Google has made a big change to how search results are displayed, removing all ads from the right hand side column and adding one more to the maximum number of ads that can show above search results, bringing the total ads "above the fold" to four.

The move is the company’s largest overhaul that is noticeable to the consumer facing experience since 2008. But why has Google made this move and what does it mean for advertisers and brands?

Google constantly tests different versions of its search results page. Estimates put the total number of experiments at more than 100 running concurrently at any one time. Around two years ago a test was spotted on desktops that removed the ads from the right hand side and put a fourth ad on top.

Not long afterwards Google was seen to make a full time change to mobile results to add a third ad above the search results. It was only a matter of time before this desktop test became reality.

Over the last week Google appears to have decided this test has been successful, because the world is seeing the new layout (four ads on top, none at the side) with increasing frequency. At the moment the addition of a fourth ad is only appearing for searches that are very ad-heavy and which showed all three ads.

IProspect’s research shows that ads above the search results get clicked on average 14 times as often as the same ads positioned on the right hand side. For advertisers with the budget to afford it, this means the key metric to improve paid search traffic is how often their ads are served on the top.

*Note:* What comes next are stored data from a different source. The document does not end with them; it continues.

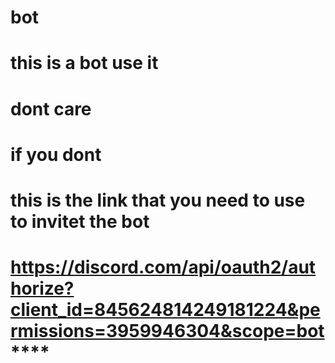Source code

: # bot
# this is a bot use it
# dont care
# if you dont
# this is the link that you need to use to invitet the bot
# https://discord.com/api/oauth2/authorize?client_id=845624814249181224&permissions=3959946304&scope=bot****

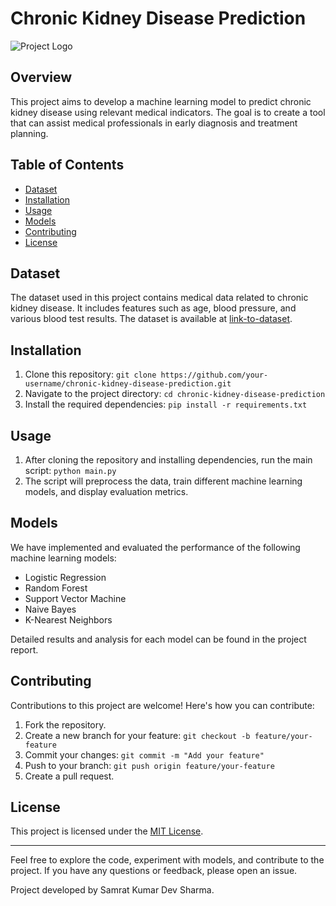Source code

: # Chronic Kidney Disease Prediction

![Project Logo](logo.png) <!-- You can add a logo or image here -->

## Overview

This project aims to develop a machine learning model to predict chronic kidney disease using relevant medical indicators. The goal is to create a tool that can assist medical professionals in early diagnosis and treatment planning.

## Table of Contents

- [Dataset](#dataset)
- [Installation](#installation)
- [Usage](#usage)
- [Models](#models)
- [Contributing](#contributing)
- [License](#license)

## Dataset

The dataset used in this project contains medical data related to chronic kidney disease. It includes features such as age, blood pressure, and various blood test results. The dataset is available at [link-to-dataset](link-to-dataset).

## Installation

1. Clone this repository: `git clone https://github.com/your-username/chronic-kidney-disease-prediction.git`
2. Navigate to the project directory: `cd chronic-kidney-disease-prediction`
3. Install the required dependencies: `pip install -r requirements.txt`

## Usage

1. After cloning the repository and installing dependencies, run the main script: `python main.py`
2. The script will preprocess the data, train different machine learning models, and display evaluation metrics.

## Models

We have implemented and evaluated the performance of the following machine learning models:
- Logistic Regression
- Random Forest
- Support Vector Machine
- Naive Bayes
- K-Nearest Neighbors

Detailed results and analysis for each model can be found in the project report.

## Contributing

Contributions to this project are welcome! Here's how you can contribute:
1. Fork the repository.
2. Create a new branch for your feature: `git checkout -b feature/your-feature`
3. Commit your changes: `git commit -m "Add your feature"`
4. Push to your branch: `git push origin feature/your-feature`
5. Create a pull request.

## License

This project is licensed under the [MIT License](LICENSE).

---

Feel free to explore the code, experiment with models, and contribute to the project. If you have any questions or feedback, please open an issue.

Project developed by Samrat Kumar Dev Sharma.
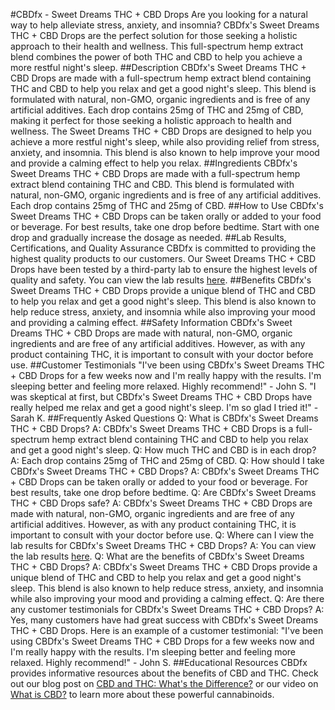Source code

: #CBDfx - Sweet Dreams THC + CBD Drops
Are you looking for a natural way to help alleviate stress, anxiety, and insomnia? CBDfx's Sweet Dreams THC + CBD Drops are the perfect solution for those seeking a holistic approach to their health and wellness. This full-spectrum hemp extract blend combines the power of both THC and CBD to help you achieve a more restful night's sleep.
##Description
CBDfx's Sweet Dreams THC + CBD Drops are made with a full-spectrum hemp extract blend containing THC and CBD to help you relax and get a good night's sleep. This blend is formulated with natural, non-GMO, organic ingredients and is free of any artificial additives. Each drop contains 25mg of THC and 25mg of CBD, making it perfect for those seeking a holistic approach to health and wellness. 
The Sweet Dreams THC + CBD Drops are designed to help you achieve a more restful night's sleep, while also providing relief from stress, anxiety, and insomnia. This blend is also known to help improve your mood and provide a calming effect to help you relax. 
##Ingredients
CBDfx's Sweet Dreams THC + CBD Drops are made with a full-spectrum hemp extract blend containing THC and CBD. This blend is formulated with natural, non-GMO, organic ingredients and is free of any artificial additives. Each drop contains 25mg of THC and 25mg of CBD.
##How to Use
CBDfx's Sweet Dreams THC + CBD Drops can be taken orally or added to your food or beverage. For best results, take one drop before bedtime. Start with one drop and gradually increase the dosage as needed.
##Lab Results, Certifications, and Quality Assurance
CBDfx is committed to providing the highest quality products to our customers. Our Sweet Dreams THC + CBD Drops have been tested by a third-party lab to ensure the highest levels of quality and safety. You can view the lab results [here](www.cbdfx.com/lab-results).
##Benefits
CBDfx's Sweet Dreams THC + CBD Drops provide a unique blend of THC and CBD to help you relax and get a good night's sleep. This blend is also known to help reduce stress, anxiety, and insomnia while also improving your mood and providing a calming effect.
##Safety Information
CBDfx's Sweet Dreams THC + CBD Drops are made with natural, non-GMO, organic ingredients and are free of any artificial additives. However, as with any product containing THC, it is important to consult with your doctor before use.
##Customer Testimonials
"I've been using CBDfx's Sweet Dreams THC + CBD Drops for a few weeks now and I'm really happy with the results. I'm sleeping better and feeling more relaxed. Highly recommend!" - John S.
"I was skeptical at first, but CBDfx's Sweet Dreams THC + CBD Drops have really helped me relax and get a good night's sleep. I'm so glad I tried it!" - Sarah K.
##Frequently Asked Questions
Q: What is CBDfx's Sweet Dreams THC + CBD Drops?
A: CBDfx's Sweet Dreams THC + CBD Drops is a full-spectrum hemp extract blend containing THC and CBD to help you relax and get a good night's sleep.
Q: How much THC and CBD is in each drop?
A: Each drop contains 25mg of THC and 25mg of CBD.
Q: How should I take CBDfx's Sweet Dreams THC + CBD Drops?
A: CBDfx's Sweet Dreams THC + CBD Drops can be taken orally or added to your food or beverage. For best results, take one drop before bedtime.
Q: Are CBDfx's Sweet Dreams THC + CBD Drops safe?
A: CBDfx's Sweet Dreams THC + CBD Drops are made with natural, non-GMO, organic ingredients and are free of any artificial additives. However, as with any product containing THC, it is important to consult with your doctor before use.
Q: Where can I view the lab results for CBDfx's Sweet Dreams THC + CBD Drops?
A: You can view the lab results [here](www.cbdfx.com/lab-results).
Q: What are the benefits of CBDfx's Sweet Dreams THC + CBD Drops?
A: CBDfx's Sweet Dreams THC + CBD Drops provide a unique blend of THC and CBD to help you relax and get a good night's sleep. This blend is also known to help reduce stress, anxiety, and insomnia while also improving your mood and providing a calming effect.
Q: Are there any customer testimonials for CBDfx's Sweet Dreams THC + CBD Drops?
A: Yes, many customers have had great success with CBDfx's Sweet Dreams THC + CBD Drops. Here is an example of a customer testimonial: "I've been using CBDfx's Sweet Dreams THC + CBD Drops for a few weeks now and I'm really happy with the results. I'm sleeping better and feeling more relaxed. Highly recommend!" - John S.
##Educational Resources
CBDfx provides informative resources about the benefits of CBD and THC. Check out our blog post on [CBD and THC: What's the Difference?](https://www.cbdfx.com/blogs/cbd-101/cbd-vs-thc-whats-the-difference) or our video on [What is CBD?](https://www.youtube.com/watch?v=6_OjNbN5gxo) to learn more about these powerful cannabinoids.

By adding a fourth slot this is opened up to more advertisers than before. Anybody who has typically been somewhere in the middle of the pack with its paid search can expect to find that they now feature in traffic-attracting positions more often.

While the total number of ads being served has reduced, the ad slots that have been removed were the ones that didn't perform well for advertisers before the change anyway.

The change also bodes well for Google. Although the company might not see any immediate changes in its performance, it makes sense that this would arrest a long running stagnation (and even slight decline) in revenues from desktop devices.

Desktop costs per click have been rising very slowly, but traffic levels have been decreasing at an ever faster rate. By decreasing the total number of ads and increasing the importance of the top positions, competition amongst advertisers is likely to surge, potentially pushing up costs per click.

This is important until Google can solve their cost per click problem on mobile devices, from where the majority of traffic now comes.

While the move spells good news for some advertisers, organisations that made primary use of organic search traffic from Google might find that traffic harder to come by now. Although the increase in cost per clicks will make organic traffic more important than ever before, the decreased visibility will make the top spots more competitive and less valuable.

Freeing up the right hand side column brings some nice long term benefits. It helps to standardise the experience a little across desktops and mobiles, and it also creates some valuable real estate currently used by the knowledge graph.

As Google gets smarter at answering a wider variety of questions, some of the answers need different formats that don't work well in the normal search results, or don't deserve to push those results down the page.

As Google gains confidence that this space will be available, it can start doing some cleverer and more helpful things with it.